On June 20, 2016, the U.S. Supreme Court sidestepped an opportunity to give much-needed guidance to courts and litigants under the Telephone Consumer Protection Act (TCPA). In PDR Network, LLC v. Carlton & Harris Chiropractic, Inc., No. 17–1705, the Court was faced with a pervasive question in TCPA lawsuits: are district courts required to follow orders from the Federal Communications Commission interpreting the TCPA’s statutory text? Under the Hobbs Act, federal courts of appeals are vested with exclusive jurisdiction to “enjoin, set aside, suspend,” or “determine the validity” of FCC orders. But lower courts have split on whether FCC orders control the TCPA’s meaning in private lawsuits.

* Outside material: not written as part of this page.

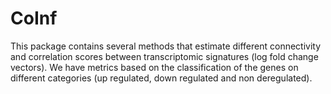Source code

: # CoInf

This package contains several methods that estimate different connectivity and correlation scores between transcriptomic signatures (log fold change vectors). We have metrics based on the classification of the genes on different categories (up regulated, down regulated and non deregulated).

The Court declined to resolve that disagreement in PDR Network. At issue was the FCC’s 2006 Order, which ruled that the TCPA’s ban on “unsolicited advertisements” includes faxed advertisements that “promote goods or services even at no cost, such as free magazine subscriptions.” The district court declined to follow the FCC’s definition; it held that PDR Network’s faxes, which advertised a free medical reference guide, were not “unsolicited advertisements.” The Court of Appeals for the Fourth Circuit reversed, holding that the Hobbs Act required the district court to defer to the FCC’s definition of “unsolicited advertisements.”
The Supreme Court vacated and remanded for the Fourth Circuit to answer two preliminary questions that it had not addressed. First, was the FCC’s 2006 Order a “legislative rule” that has the “force and effect of law,” or rather an “interpretive rule,” which may not be binding on district courts? Second, did PDR Network have a “prior” and “adequate” opportunity to seek judicial review of the 2006 Order? If so, the Administrative Procedure Act bars subsequent judicial review of the Order.
Although the Court left open the question whether district courts are bound by the FCC’s orders, a four-justice concurrence authored by Judge Kavanaugh may have hinted at the Court’s ultimate resolution of that issue. That concurrence, joined by Justice Thomas, Justice Alito, and Justice Gorsuch, endorsed the view that district courts are free to interpret the TCPA for themselves, despite contrary FCC orders. Time will tell whether a fifth justice adopts that view.
TIP: The Court’s decision in PDR Network highlights two avenues for TCPA defendants to challenge unfavorable FCC orders. First, defendants can argue that the order is a non-binding “legislative rule.” Second, defendants can argue that they lacked an adequate opportunity to challenge the order when it was issued. Although both arguments are fact-dependent, TCPA defendants should carefully consider them in each case.